In the United States, this period represents the holiday of Thanksgiving (Nov. 26), a remembrance of the experience of the European immigrants to the "New World." Every year, this festivity is accompanied by the massive slaughter of turkeys, to the tune of some 5.32 million, according to an estimate by PETA. In this instance, the animals are killed principally for food - and they are eaten - although there is a certain ritualistic aspect of any holiday, including Thanksgiving. Nevertheless, the turkeys are principally slaughtered in order to sustain human life, which represents a practical purpose at least. Although they do not always succeed, American slaughterhouses attempt to make this mass killing as humane as possible. Relatively few turkeys are killed by private individuals, and certainly not in the streets, with blood running everywhere.
Eid al-Adha slaughter in Bangladesh
Photo by Mamun2aThis year the Muslim religious holiday of Eid al-Adha - the "Festival of Sacrifice" - begins on November 27 and continues until the 30th.
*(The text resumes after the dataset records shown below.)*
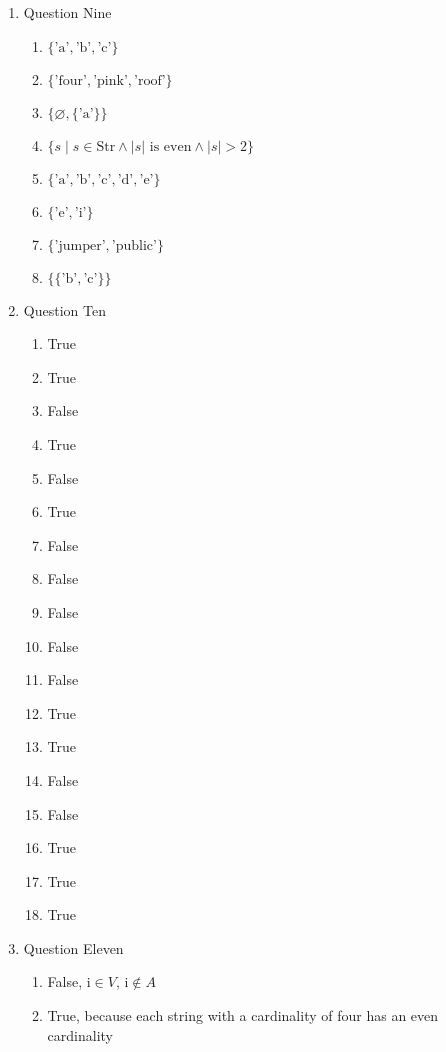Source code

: \documentclass{article}
\begin{document}
\begin{enumerate}
\begin{enumerate}
    \end{enumerate}
    \item Question Nine
    \begin{enumerate}
        \item $\{\text{'a'}, \text{'b'}, \text{'c'}\}$
        \item $\{\text{'four'}, \text{'pink'}, \text{'roof'}\}$
        \item $\{\varnothing, \{\text{'a'}\}\}$
        \item $\{s \mid s \in \text{Str} \land | s | \text{ is even} \land | s | > 2\}$
        \item $\{\text{'a'}, \text{'b'}, \text{'c'}, \text{'d'}, \text{'e'}\}$
        \item $\{\text{'e'}, \text{'i'}\}$
        \item $\{\text{'jumper'}, \text{'public'}\}$
        \item $\{\{\text{'b'}, \text{'c'}\}\}$
    \end{enumerate}
    \item Question Ten
    \begin{enumerate}
        \item True
        \item True
        \item False
        \item True
        \item False
        \item True
        \item False
        \item False
        \item False
        \item False
        \item False
        \item True
        \item True
        \item False
        \item False
        \item True
        \item True
        \item True
    \end{enumerate}
    \item Question Eleven
    \begin{enumerate}
        \item False, $\text{i} \in V$, $\text{i} \notin A$
        \item True, because each string with a cardinality of four has an even cardinality

\end{enumerate}
\end{enumerate}
\end{document}
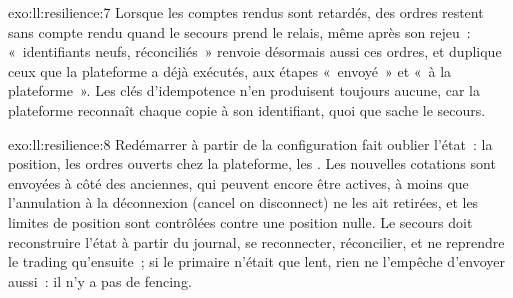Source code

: \begin{solution}{exo:ll:resilience:7}
Lorsque les comptes rendus sont retardés, des ordres restent sans compte rendu quand le secours prend le relais, même après son rejeu~: «~identifiants neufs,
réconciliés~» renvoie désormais aussi ces ordres, et duplique ceux que la plateforme a déjà exécutés, aux étapes «~envoyé~» et «~à
la plateforme~». Les clés d'idempotence n'en produisent toujours aucune, car la plateforme reconnaît chaque copie à son identifiant, quoi que
sache le secours.
\end{solution}

\begin{solution}{exo:ll:resilience:8}
Redémarrer à partir de la configuration fait oublier l'état~: la position, les ordres ouverts chez la plateforme, les . Les nouvelles
cotations sont envoyées à côté des anciennes, qui peuvent encore être actives, à moins que l'annulation à la déconnexion (cancel on disconnect) ne les ait retirées, et les
limites de position sont contrôlées contre une position nulle. Le secours doit reconstruire l'état à partir du journal, se reconnecter, réconcilier, et
ne reprendre le trading qu'ensuite~; si le primaire n'était que lent, rien ne l'empêche d'envoyer aussi~: il n'y a pas de fencing.
\end{solution}

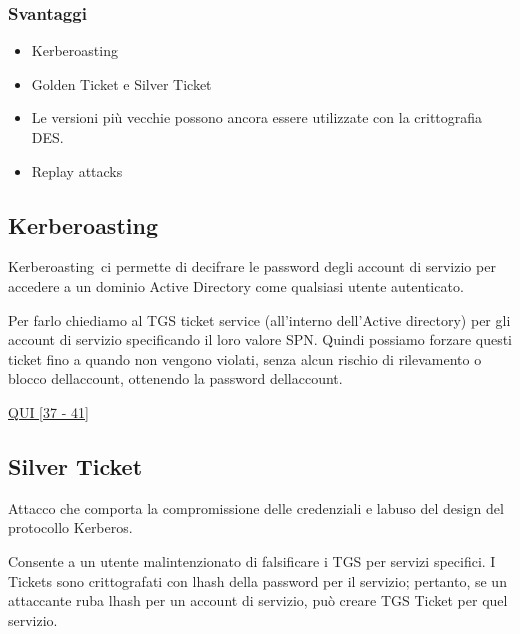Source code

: \documentclass[
]{article}
\providecommand{\tightlist}{%
  \setlength{\itemsep}{0pt}\setlength{\parskip}{0pt}}
\begin{document}
\subsubsection{\texorpdfstring{{Svantaggi}}{Svantaggi}}\label{h.d1ir5egkocqq}

\begin{itemize}
\tightlist
\item
  {Kerberoasting}{~}
\item
  {Golden Ticket e Silver Ticket }
\item
  {Le versioni più vecchie possono ancora essere utilizzate con la
  crittografia DES. }
\item
  {Replay attacks }
\end{itemize}

\subsection{\texorpdfstring{{Kerberoasting}}{Kerberoasting}}\label{h.vr59dm2w2e8}

{Kerberoasting}{~ci permette di decifrare le password degli account di
servizio per accedere a un dominio Active Directory come qualsiasi
utente autenticato.}

{Per farlo chiediamo al TGS ticket service (all'interno dell'Active
directory) per gli account di servizio specificando il loro valore SPN.
Quindi possiamo forzare questi ticket fino a quando non vengono violati,
senza alcun rischio di rilevamento o blocco
dell\textquotesingle account, ottenendo la password
dell\textquotesingle account.}

{}

{\href{https://www.google.com/url?q=https://virtuale.unibo.it/pluginfile.php/2023963/mod_resource/content/1/Laboratorio\%2520di\%2520sicurezza\%2520dei\%2520sistemi\%2520informatici\%2520e\%2520privacy\%2520-\%252002\%2520Active\%2520Directory\%2520Security\%2520-\%2520V1R0.pdf&sa=D&source=editors&ust=1734628852099535&usg=AOvVaw35pStrAiFzG1MzxltoITjS}{QUI
{[}37 - 41{]}}}

\subsection{\texorpdfstring{{Silver
Ticket}}{Silver Ticket}}\label{h.t2ow9l4zg9y1}

{Attacco che comporta la compromissione delle credenziali e
l\textquotesingle abuso del design del protocollo Kerberos. }

{Consente a un utente malintenzionato di falsificare i TGS per servizi
specifici. I Tickets sono crittografati con l\textquotesingle hash della
password per il servizio; pertanto, se un attaccante ruba
l\textquotesingle hash per un account di servizio, può creare TGS Ticket
per quel servizio. }
\end{document}
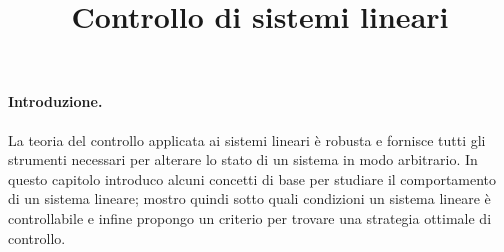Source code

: \title{Controllo di sistemi lineari}
\maketitle
\label{sec:linear-control}

\paragraph{Introduzione.}

La teoria del controllo applicata ai sistemi lineari è robusta e fornisce tutti gli strumenti necessari
per alterare lo stato di un sistema in modo arbitrario.
In questo capitolo introduco alcuni
concetti di base per studiare il comportamento di un sistema lineare; mostro quindi sotto quali
condizioni un sistema lineare è controllabile e infine propongo un criterio per trovare una strategia
ottimale di controllo.



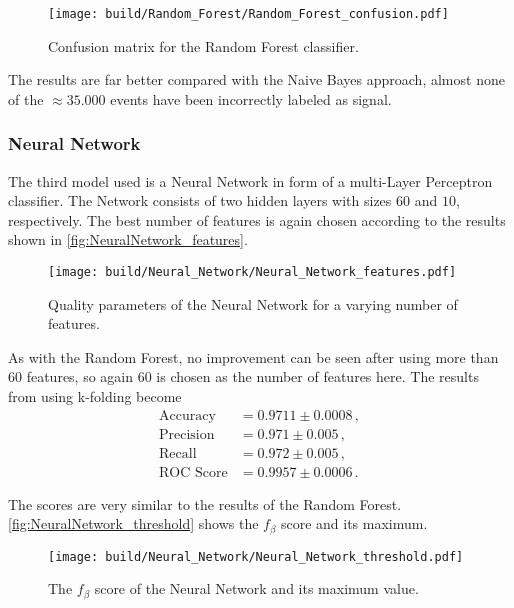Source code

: \begin{figure}[H]
  \centering
  \texttt{[image: build/Random\_Forest/Random\_Forest\_confusion.pdf]}
  \caption{Confusion matrix for the Random Forest classifier.}
  \label{fig:RandomForest_confusion}
\end{figure}

The results are far better compared with the Naive Bayes approach, almost none of the
$\approx 35.000$ events have been incorrectly labeled as signal.

\subsubsection{Neural Network}

The third model used is a Neural Network in form of a multi-Layer Perceptron classifier.
The Network consists of two hidden layers with sizes $60$ and $10$, respectively.
The best number of features is again chosen according to the results shown in
\autoref{fig:NeuralNetwork_features}.

\begin{figure}[H]
  \centering
  \texttt{[image: build/Neural\_Network/Neural\_Network\_features.pdf]}
  \caption{Quality parameters of the Neural Network for a varying number of features.}
  \label{fig:NeuralNetwork_features}
\end{figure}

As with the Random Forest, no improvement can be seen after using more than
$60$ features, so again $60$ is chosen as the number of features here.
The results from using k-folding become
\begin{align*}
  \text{Accuracy} &= 0.9711\pm0.0008 \,, \\
  \text{Precision} &= 0.971\pm0.005 \,, \\
  \text{Recall} &= 0.972\pm0.005 \,, \\
  \text{ROC Score} &= 0.9957\pm0.0006 \,.
\end{align*}

The scores are very similar to the results of the Random Forest.
\autoref{fig:NeuralNetwork_threshold} shows the $f_\beta$ score and its maximum.

\begin{figure}[H]
  \centering
  \texttt{[image: build/Neural\_Network/Neural\_Network\_threshold.pdf]}
  \caption{The $f_\beta$ score of the Neural Network and its maximum value.}
  \label{fig:NeuralNetwork_threshold}
\end{figure}

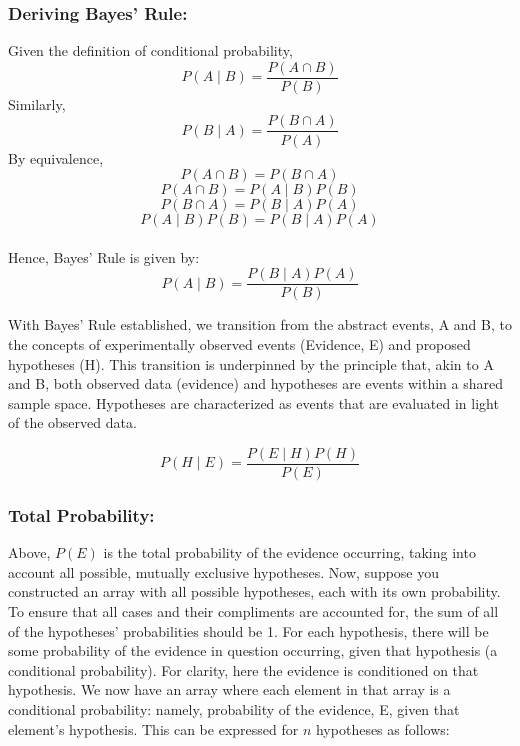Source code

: \documentclass[12pt]{article}
\begin{document}
\subsubsection*{Deriving Bayes' Rule:}
Given the definition of conditional probability,
\begin{equation}
P(A \mid B) = \frac{P(A \cap B)}{P(B)}
\end{equation}
Similarly, \\
\begin{equation}
P(B \mid A) = \frac{P(B \cap A)}{P(A)}
\end{equation}
By equivalence, \\
\begin{equation}
P(A \cap B) = P(B \cap A)
\end{equation}
\begin{equation}
P(A \cap B) = P(A \mid B) P(B)
\end{equation}
\begin{equation}
P(B \cap A) = P(B \mid A) P(A)
\end{equation}
\begin{equation}
P(A \mid B) P(B) = P(B \mid A) P(A)
\end{equation} \\

\noindent Hence, Bayes' Rule is given by:
\begin{equation}
P(A \mid B) = \frac{P(B \mid A) P(A)}{P(B)}
\end{equation}

\noindent With Bayes' Rule established, we transition from the abstract events, A and B, to the concepts of experimentally observed events (Evidence, E) and proposed hypotheses (H). This transition is underpinned by the principle that, akin to A and B, both observed data (evidence) and hypotheses are events within a shared sample space. Hypotheses are characterized as events that are evaluated in light of the observed data.

\begin{equation}
P(H \mid E) = \frac{P(E \mid H) P(H)}{P(E)}
\end{equation}

\subsubsection*{Total Probability:}
\noindent Above, $P(E)$ is the total probability of the evidence occurring, taking into account all possible, mutually exclusive hypotheses. Now, suppose you constructed an array with all possible hypotheses, each with its own probability. To ensure that all cases and their compliments are accounted for, the sum of all of the hypotheses' probabilities should be 1. For each hypothesis, there will be some probability of the evidence in question occurring, given that hypothesis (a conditional probability). For clarity, here the evidence is conditioned on that hypothesis. We now have an array where each element in that array is a conditional probability: namely, probability of the evidence, E, given that element's hypothesis. This can be expressed for $n$ hypotheses as follows:
\end{document}
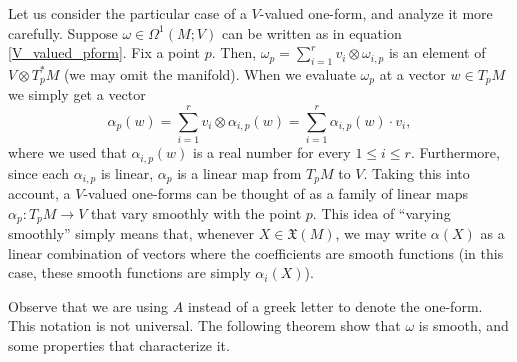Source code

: \begin{obs} \label{obs_V_valued_1_form}
    Let us consider the particular case of a \(V\)-valued one-form, and analyze it more carefully. Suppose \(\omega \in \Omega^1(M;V)\) can be written as in equation \eqref{V_valued_pform}. Fix a point \(p\). Then, \(\omega_p=\sum_{i=1}^r v_i \otimes \omega_{i,p}\) is an element of \(V \otimes T^*_pM\) (we may omit the manifold). When we evaluate \(\omega_p\) at a vector \(w\in T_pM\) we simply get a vector
    \[
    \alpha_p(w)=\sum_{i=1}^r v_i \otimes \alpha_{i,p}(w)=\sum_{i=1}^r \alpha_{i,p}(w) \cdot  v_i,
    \]
    where we used that \(\alpha_{i,p}(w)\) is a real number for every \(1 \leq i \leq r\). Furthermore, since each \(\alpha_{i,p}\) is linear, \(\alpha_p\) is a linear map from \(T_pM\) to \(V\). Taking this into account, a \(V\)-valued one-forms can be thought of as a family of linear maps \(\alpha_p\colon T_pM \to V\) that vary smoothly with the point \(p\). This idea of ``varying smoothly'' simply means that, whenever \(X\in \mathfrak{X}(M)\), we may write \(\alpha(X)\) as a linear combination of vectors where the coefficients are smooth functions (in this case, these smooth functions are simply \(\alpha_i(X)\)).
\end{obs}


Observe that we are using \(A\) instead of a greek letter to denote the one-form. This notation is not universal. The following theorem show that \(\omega\) is smooth, and some properties that characterize it.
Although many of the millions of animals worldwide slaughtered at this time are eaten, much meat is wasted, and this slaughter is not mainly for purposes of food but to celebrate the god Allah saving the boy Ishmael, who had been abandoned by his father, the biblical patriarch Abraham. This highly bloody mass killing therefore represents a ritual sacrifice that is often done in a very inhumane and cruel manner, in the streets and in front of children, with blood running everywhere. A case could be made that such public carnage inures children to blood, death and killing.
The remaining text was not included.